The textile work is something Sally talked about when she kindly guested on Audiovisual Cultures podcast in 2019. Her idea for the finished work had shifted somewhat since then. Entitled Scatter, Sally was making scatter cushions of all shapes and sizes from the fabrics she'd spent decades gleaning from shorelines. Some of the fragments had been out at sea for many years and I dread to think how they got there. There are remnants of very old, perhaps Georgian or Victorian ladies undergarments, cardigans, baseball caps, waterproof work trousers (from oil rigs, tankers or fishing crews?), netting and meshes, children's t-shirts, tents, all sorts. 

Were their former owners forgetful or unfortunate? Did something unthinkable or sinister happen? Are those bite marks? How old is it? Does that say Debenhams?

So many unsolvable mysteries brought together in patchwork quilting. The cushions carrying so many stories are a motley crew as well - lumpy and bumpy, bloated and baggy, stressed and loose. Some were completed by Sally, and her other friend Sara and I are finishing them off in the spirit in which she began. It is sad and happy work. A collaboration I never got to have while Sally was alive. I hope she'd approve of what I'm coming up with. 

For the rest of the loose and partially joined fragments, I'm doing something a little different with the installation in mind. It's a barely begun work-in-progress and it's being led by the material, so we'll see where it takes me. 

I feel as if I ought to be anxious at the weight of all this, but I actually feel calm and intuitive about it and I am contented and relaxed while working on it. Listening back over Sally's recording to polish it up for the autumn, I am reminded that Sally had pointed out some time ago that artists often revert back to their childhood interests and ways of doing things. My survival mechanism since March 2020 has been to do just that without remembering Sally saying this. I spent countless hours as a young person making things and always using up scraps to make yet more things while listening to the radio. Now I make things, and always use up the scraps somehow, while listening to podcasts. I may have been swept away from art a long time ago, but I seem to have washed up on its shores lately.

I don't know what Sally's more established friends will make of what I'm creating with what got left behind, but I feel that Sally would encourage my instincts and assure me to feel free to play and experiment. I certainly feel the potential gravity of the imagined stories behind the fragments.

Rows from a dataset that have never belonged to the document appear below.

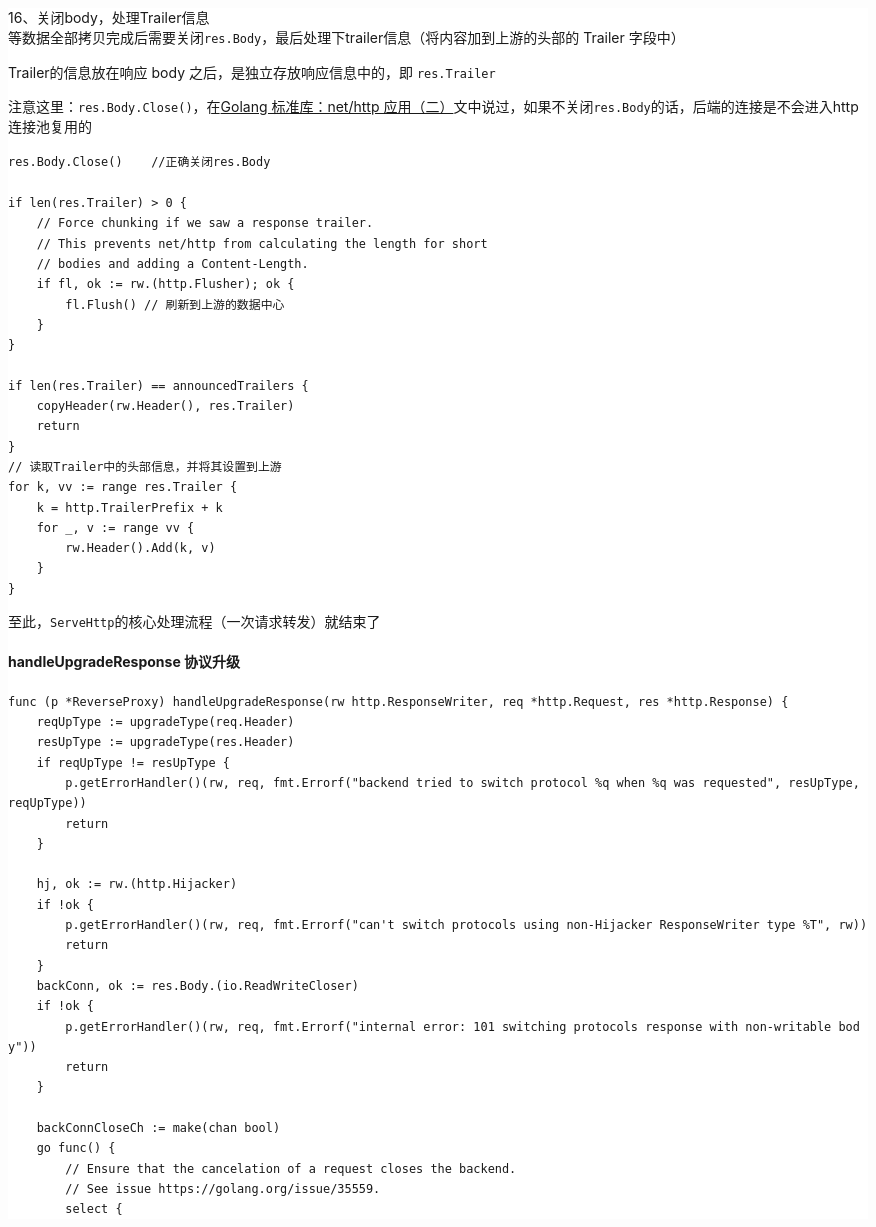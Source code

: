 
16、关闭body，处理Trailer信息<br>
等数据全部拷贝完成后需要关闭`res.Body`，最后处理下trailer信息（将内容加到上游的头部的 Trailer 字段中）

Trailer的信息放在响应 body 之后，是独立存放响应信息中的，即 `res.Trailer`

注意这里：`res.Body.Close()`，在[Golang 标准库：net/http 应用（二）](https://pandaychen.github.io/2021/10/01/GOLANG-NETHTTP-PRACTICE/)文中说过，如果不关闭`res.Body`的话，后端的连接是不会进入http连接池复用的
```GOLANG
res.Body.Close()	//正确关闭res.Body

if len(res.Trailer) > 0 {
	// Force chunking if we saw a response trailer.
	// This prevents net/http from calculating the length for short
	// bodies and adding a Content-Length.
	if fl, ok := rw.(http.Flusher); ok {
		fl.Flush() // 刷新到上游的数据中心
	}
}

if len(res.Trailer) == announcedTrailers {
	copyHeader(rw.Header(), res.Trailer)
	return
}
// 读取Trailer中的头部信息，并将其设置到上游
for k, vv := range res.Trailer {
	k = http.TrailerPrefix + k
	for _, v := range vv {
		rw.Header().Add(k, v)
	}
}
```

至此，`ServeHttp`的核心处理流程（一次请求转发）就结束了

#### handleUpgradeResponse 协议升级

```golang
func (p *ReverseProxy) handleUpgradeResponse(rw http.ResponseWriter, req *http.Request, res *http.Response) {
	reqUpType := upgradeType(req.Header)
	resUpType := upgradeType(res.Header)
	if reqUpType != resUpType {
		p.getErrorHandler()(rw, req, fmt.Errorf("backend tried to switch protocol %q when %q was requested", resUpType, reqUpType))
		return
	}

	hj, ok := rw.(http.Hijacker)
	if !ok {
		p.getErrorHandler()(rw, req, fmt.Errorf("can't switch protocols using non-Hijacker ResponseWriter type %T", rw))
		return
	}
	backConn, ok := res.Body.(io.ReadWriteCloser)
	if !ok {
		p.getErrorHandler()(rw, req, fmt.Errorf("internal error: 101 switching protocols response with non-writable body"))
		return
	}

	backConnCloseCh := make(chan bool)
	go func() {
		// Ensure that the cancelation of a request closes the backend.
		// See issue https://golang.org/issue/35559.
		select {
```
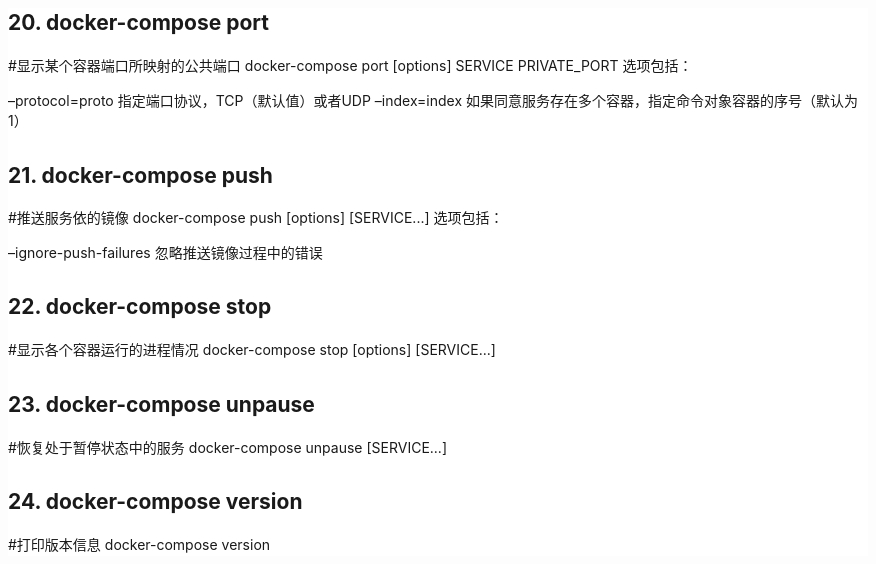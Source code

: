  

## 20. docker-compose port

#显示某个容器端口所映射的公共端口
docker-compose port [options] SERVICE PRIVATE_PORT
选项包括：

–protocol=proto                指定端口协议，TCP（默认值）或者UDP
–index=index                    如果同意服务存在多个容器，指定命令对象容器的序号（默认为1）

 

## 21. docker-compose push

#推送服务依的镜像
docker-compose push [options] [SERVICE...]
选项包括：

–ignore-push-failures      忽略推送镜像过程中的错误

 

## 22. docker-compose stop

#显示各个容器运行的进程情况
docker-compose stop [options] [SERVICE...]

## 23. docker-compose unpause

#恢复处于暂停状态中的服务
docker-compose unpause [SERVICE...]

## 24. docker-compose version

#打印版本信息
docker-compose version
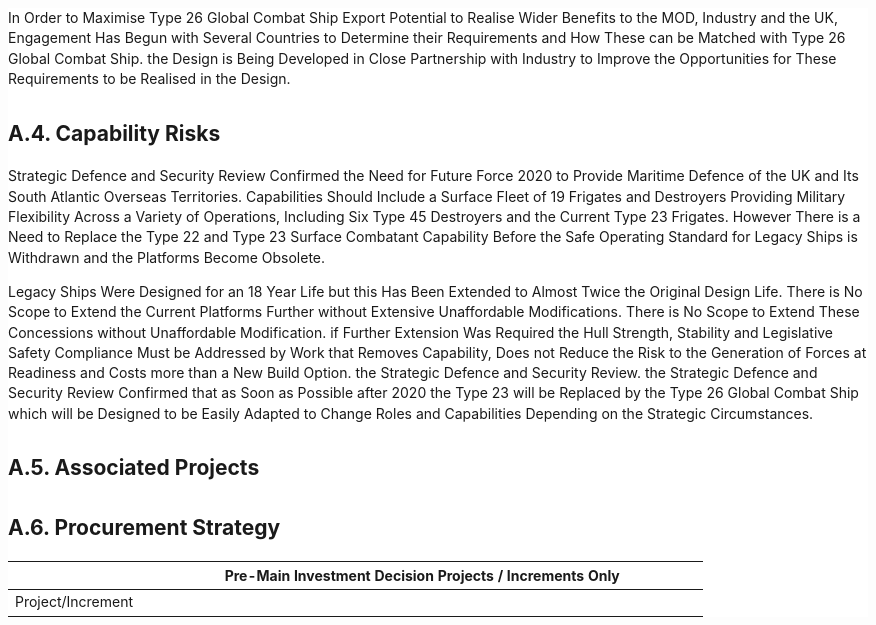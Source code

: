 In Order to Maximise Type 26 Global Combat Ship Export Potential to Realise Wider Benefits to the MOD, Industry and the UK, Engagement Has Begun with Several Countries to Determine their Requirements and How These can be Matched with Type 26 Global Combat Ship. the Design is Being Developed in Close Partnership with Industry to Improve the Opportunities for These Requirements to be Realised in the Design.</Th>
</Tr>
</Thead>
<tbody>
</Tbody>
</Table>

## A.4. Capability Risks

Strategic Defence and Security Review Confirmed the Need for Future Force 2020 to Provide Maritime Defence of the UK and Its South Atlantic Overseas Territories. Capabilities Should Include a Surface Fleet of 19 Frigates and Destroyers Providing Military Flexibility Across a Variety of Operations, Including Six Type 45 Destroyers and the Current Type 23 Frigates. However There is a Need to Replace the Type 22 and Type 23 Surface Combatant Capability Before the Safe Operating Standard for Legacy Ships is Withdrawn and the Platforms Become Obsolete.

Legacy Ships Were Designed for an 18 Year Life but this Has Been Extended to Almost Twice the Original Design Life. There is No Scope to Extend the Current Platforms Further without Extensive Unaffordable Modifications. There is No Scope to Extend These Concessions without Unaffordable Modification. if Further Extension Was Required the Hull Strength, Stability and Legislative Safety Compliance Must be Addressed by Work that Removes Capability, Does not Reduce the Risk to the Generation of Forces at Readiness and Costs more than a New Build Option. the Strategic Defence and Security Review. the Strategic Defence and Security Review Confirmed that as Soon as Possible after 2020 the Type 23 will be Replaced by the Type 26 Global Combat Ship which will be Designed to be Easily Adapted to Change Roles and Capabilities Depending on the Strategic Circumstances.

## A.5. Associated Projects

## A.6. Procurement Strategy

<table>
<colgroup>
<col Style="Width: 19%" />
<col Style="Width: 57%" />
<col Style="Width: 23%" />
</Colgroup>
<thead>
<tr>
<th></Th>
<th Colspan="2">
Pre-Main Investment Decision Projects / Increments Only
</Th>
</Tr>
</Thead>
<tbody>
<tr>
<td>
Project/Increment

Was your wearer lost at sea? Did they make it after losing you? How old are you? How old was your wearer? Were they seeking refuge? Were they on holiday? Did they realise you were missing? How long were you in the water? How long were you caught in the seaweed tangle on the rocks? How long were you buried in the sand now gleefully clogging up the sewing machine?

So, yes, I'm a little preoccupied and have not returned to prior unfinished business of my own. Instead, I'm helping address someone else's, and am grateful for the opportunity and honour of it.